Restate word for word the lines of the material below, from the line with "TreeLinkNode *left, *right, *next;" to the line with "connect(root->left);", both lines included, and no others.

═════ Record set

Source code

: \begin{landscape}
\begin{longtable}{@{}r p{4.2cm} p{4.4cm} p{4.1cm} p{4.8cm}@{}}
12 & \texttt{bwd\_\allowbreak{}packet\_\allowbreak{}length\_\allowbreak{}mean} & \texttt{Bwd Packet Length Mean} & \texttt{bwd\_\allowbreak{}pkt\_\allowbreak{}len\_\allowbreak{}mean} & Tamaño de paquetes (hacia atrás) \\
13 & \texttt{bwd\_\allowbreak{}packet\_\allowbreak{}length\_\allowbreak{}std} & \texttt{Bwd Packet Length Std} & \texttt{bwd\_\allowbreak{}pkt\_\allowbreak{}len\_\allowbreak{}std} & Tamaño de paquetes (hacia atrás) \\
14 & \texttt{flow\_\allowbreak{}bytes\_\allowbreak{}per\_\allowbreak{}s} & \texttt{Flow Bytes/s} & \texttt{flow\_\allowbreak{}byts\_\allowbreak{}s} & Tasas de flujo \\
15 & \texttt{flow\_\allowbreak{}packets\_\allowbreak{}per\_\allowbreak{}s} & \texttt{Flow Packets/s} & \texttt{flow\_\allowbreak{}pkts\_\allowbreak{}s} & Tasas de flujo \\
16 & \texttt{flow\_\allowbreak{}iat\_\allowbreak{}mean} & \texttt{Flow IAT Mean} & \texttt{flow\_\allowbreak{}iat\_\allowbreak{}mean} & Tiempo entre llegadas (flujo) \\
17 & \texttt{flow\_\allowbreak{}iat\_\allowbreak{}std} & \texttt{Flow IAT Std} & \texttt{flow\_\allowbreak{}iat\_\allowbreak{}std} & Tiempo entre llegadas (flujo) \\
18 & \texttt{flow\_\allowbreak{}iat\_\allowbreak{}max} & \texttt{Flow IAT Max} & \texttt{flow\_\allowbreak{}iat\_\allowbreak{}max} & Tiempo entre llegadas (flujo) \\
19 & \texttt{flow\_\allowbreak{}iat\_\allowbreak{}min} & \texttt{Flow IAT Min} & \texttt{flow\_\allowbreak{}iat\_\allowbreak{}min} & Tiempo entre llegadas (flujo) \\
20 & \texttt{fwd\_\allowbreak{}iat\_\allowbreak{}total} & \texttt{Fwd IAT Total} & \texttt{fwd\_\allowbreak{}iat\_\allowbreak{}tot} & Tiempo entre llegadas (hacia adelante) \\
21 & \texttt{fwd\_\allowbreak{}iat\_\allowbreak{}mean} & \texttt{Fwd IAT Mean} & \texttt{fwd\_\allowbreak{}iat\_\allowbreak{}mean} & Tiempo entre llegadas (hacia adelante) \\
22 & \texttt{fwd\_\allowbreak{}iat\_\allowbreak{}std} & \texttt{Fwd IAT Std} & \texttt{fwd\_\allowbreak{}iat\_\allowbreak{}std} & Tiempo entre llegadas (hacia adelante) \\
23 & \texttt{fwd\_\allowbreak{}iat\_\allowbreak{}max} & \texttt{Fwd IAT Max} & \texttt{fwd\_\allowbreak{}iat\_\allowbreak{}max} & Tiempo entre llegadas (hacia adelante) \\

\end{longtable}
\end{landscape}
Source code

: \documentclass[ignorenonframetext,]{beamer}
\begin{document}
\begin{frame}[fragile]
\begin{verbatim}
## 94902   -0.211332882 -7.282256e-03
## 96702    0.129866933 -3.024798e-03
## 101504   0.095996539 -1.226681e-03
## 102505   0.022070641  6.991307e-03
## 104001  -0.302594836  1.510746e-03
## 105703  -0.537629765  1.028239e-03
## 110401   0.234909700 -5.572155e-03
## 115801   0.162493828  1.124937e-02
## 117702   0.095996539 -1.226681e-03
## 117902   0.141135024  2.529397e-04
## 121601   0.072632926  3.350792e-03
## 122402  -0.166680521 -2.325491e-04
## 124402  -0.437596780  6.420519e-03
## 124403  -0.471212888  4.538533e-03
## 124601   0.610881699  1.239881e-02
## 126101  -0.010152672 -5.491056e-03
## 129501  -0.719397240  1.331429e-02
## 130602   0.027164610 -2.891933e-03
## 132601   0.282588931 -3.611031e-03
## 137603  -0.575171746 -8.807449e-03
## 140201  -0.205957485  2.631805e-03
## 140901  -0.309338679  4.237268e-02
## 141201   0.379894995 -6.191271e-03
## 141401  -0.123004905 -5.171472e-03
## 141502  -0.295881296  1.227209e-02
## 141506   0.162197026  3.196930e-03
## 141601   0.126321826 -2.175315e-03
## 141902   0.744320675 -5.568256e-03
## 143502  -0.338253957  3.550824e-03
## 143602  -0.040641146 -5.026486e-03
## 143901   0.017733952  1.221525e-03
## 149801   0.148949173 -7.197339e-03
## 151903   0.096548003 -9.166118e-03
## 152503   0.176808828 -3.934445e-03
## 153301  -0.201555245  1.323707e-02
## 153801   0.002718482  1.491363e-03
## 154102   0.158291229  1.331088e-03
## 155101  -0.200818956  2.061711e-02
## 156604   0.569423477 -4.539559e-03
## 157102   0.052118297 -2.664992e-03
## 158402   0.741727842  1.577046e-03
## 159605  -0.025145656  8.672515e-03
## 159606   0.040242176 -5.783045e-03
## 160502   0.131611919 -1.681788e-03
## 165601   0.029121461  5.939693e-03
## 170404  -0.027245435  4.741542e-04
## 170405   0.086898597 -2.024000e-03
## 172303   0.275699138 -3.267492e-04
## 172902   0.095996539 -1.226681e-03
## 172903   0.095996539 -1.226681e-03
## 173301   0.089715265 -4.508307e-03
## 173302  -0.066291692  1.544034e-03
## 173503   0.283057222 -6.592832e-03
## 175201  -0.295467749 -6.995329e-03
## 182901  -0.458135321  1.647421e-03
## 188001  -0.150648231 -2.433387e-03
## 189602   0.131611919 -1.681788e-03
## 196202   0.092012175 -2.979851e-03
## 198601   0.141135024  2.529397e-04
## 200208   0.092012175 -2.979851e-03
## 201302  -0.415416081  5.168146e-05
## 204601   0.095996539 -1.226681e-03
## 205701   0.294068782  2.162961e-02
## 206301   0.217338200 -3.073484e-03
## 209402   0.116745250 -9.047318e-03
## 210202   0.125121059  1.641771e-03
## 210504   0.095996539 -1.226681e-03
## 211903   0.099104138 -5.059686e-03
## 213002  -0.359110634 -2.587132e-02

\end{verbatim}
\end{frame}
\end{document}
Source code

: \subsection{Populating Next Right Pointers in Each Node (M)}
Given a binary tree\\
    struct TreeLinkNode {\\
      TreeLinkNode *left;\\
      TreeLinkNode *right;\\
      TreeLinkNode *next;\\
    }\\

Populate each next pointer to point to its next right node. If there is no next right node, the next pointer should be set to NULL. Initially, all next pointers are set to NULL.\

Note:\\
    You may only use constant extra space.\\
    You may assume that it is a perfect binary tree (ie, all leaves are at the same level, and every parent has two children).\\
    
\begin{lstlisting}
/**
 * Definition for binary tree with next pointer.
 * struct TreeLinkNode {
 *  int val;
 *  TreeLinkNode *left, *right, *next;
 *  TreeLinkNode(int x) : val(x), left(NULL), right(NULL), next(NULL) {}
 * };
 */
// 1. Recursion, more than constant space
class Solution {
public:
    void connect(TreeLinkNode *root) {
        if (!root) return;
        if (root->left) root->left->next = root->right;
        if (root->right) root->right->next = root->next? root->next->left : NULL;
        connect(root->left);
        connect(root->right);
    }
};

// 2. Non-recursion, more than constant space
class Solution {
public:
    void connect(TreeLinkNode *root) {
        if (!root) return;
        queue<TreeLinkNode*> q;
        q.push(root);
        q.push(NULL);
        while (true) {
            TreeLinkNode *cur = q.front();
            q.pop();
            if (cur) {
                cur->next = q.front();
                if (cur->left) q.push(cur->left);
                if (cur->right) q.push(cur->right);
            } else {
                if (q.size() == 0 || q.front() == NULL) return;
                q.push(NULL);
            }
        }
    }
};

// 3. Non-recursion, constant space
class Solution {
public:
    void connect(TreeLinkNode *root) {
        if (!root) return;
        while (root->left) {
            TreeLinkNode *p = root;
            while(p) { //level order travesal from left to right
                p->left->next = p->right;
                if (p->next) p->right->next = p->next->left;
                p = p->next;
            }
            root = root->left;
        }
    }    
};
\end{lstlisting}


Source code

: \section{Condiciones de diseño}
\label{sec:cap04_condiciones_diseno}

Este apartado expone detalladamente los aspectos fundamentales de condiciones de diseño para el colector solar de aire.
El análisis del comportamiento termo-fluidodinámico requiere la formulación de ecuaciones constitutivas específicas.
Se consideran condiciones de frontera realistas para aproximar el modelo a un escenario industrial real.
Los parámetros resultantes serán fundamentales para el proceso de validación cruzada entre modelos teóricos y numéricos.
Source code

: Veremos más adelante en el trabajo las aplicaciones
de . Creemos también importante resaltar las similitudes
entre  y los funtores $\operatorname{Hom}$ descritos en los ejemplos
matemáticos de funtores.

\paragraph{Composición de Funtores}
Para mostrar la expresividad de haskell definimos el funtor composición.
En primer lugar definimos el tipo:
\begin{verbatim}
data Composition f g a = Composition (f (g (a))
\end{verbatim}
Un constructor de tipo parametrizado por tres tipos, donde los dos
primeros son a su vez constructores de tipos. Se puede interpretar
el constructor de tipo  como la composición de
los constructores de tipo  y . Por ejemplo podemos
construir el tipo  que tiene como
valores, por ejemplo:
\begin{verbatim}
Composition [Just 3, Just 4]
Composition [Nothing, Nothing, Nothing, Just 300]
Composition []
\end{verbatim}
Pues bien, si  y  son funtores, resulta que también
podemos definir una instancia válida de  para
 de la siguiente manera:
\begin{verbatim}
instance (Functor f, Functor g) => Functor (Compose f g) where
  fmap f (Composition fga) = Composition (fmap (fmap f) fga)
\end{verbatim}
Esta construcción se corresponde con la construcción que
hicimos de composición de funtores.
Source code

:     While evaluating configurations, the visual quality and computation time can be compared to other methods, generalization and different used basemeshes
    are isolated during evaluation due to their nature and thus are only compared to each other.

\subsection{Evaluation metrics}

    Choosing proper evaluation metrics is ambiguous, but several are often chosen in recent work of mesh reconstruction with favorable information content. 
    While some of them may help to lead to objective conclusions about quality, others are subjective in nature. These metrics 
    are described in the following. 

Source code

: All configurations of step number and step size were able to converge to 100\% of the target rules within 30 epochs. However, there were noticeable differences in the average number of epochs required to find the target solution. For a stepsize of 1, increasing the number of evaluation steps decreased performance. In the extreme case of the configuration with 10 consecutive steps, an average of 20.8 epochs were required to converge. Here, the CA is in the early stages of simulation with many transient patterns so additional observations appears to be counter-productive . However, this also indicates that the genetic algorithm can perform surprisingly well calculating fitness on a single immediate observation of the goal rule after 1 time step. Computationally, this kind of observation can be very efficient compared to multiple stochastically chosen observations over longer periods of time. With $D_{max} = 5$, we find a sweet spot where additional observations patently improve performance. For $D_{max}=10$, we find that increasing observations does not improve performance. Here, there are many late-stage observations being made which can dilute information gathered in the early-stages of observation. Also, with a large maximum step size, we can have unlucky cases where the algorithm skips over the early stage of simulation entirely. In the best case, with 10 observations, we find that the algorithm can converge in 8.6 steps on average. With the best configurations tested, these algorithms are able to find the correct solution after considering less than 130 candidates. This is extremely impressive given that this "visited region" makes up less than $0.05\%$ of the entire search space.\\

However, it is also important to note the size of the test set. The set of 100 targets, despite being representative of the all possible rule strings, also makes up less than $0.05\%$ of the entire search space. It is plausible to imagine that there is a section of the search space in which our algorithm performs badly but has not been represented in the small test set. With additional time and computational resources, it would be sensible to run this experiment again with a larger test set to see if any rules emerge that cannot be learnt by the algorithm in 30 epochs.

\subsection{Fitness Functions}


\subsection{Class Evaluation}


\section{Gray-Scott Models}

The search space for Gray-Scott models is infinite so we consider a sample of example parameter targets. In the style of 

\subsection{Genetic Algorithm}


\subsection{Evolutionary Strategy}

══════════

■ **Exercise response**
 *  TreeLinkNode *left, *right, *next;
 *  TreeLinkNode(int x) : val(x), left(NULL), right(NULL), next(NULL) {}
 * };
 */
// 1. Recursion, more than constant space
class Solution {
public:
    void connect(TreeLinkNode *root) {
        if (!root) return;
        if (root->left) root->left->next = root->right;
        if (root->right) root->right->next = root->next? root->next->left : NULL;
        connect(root->left);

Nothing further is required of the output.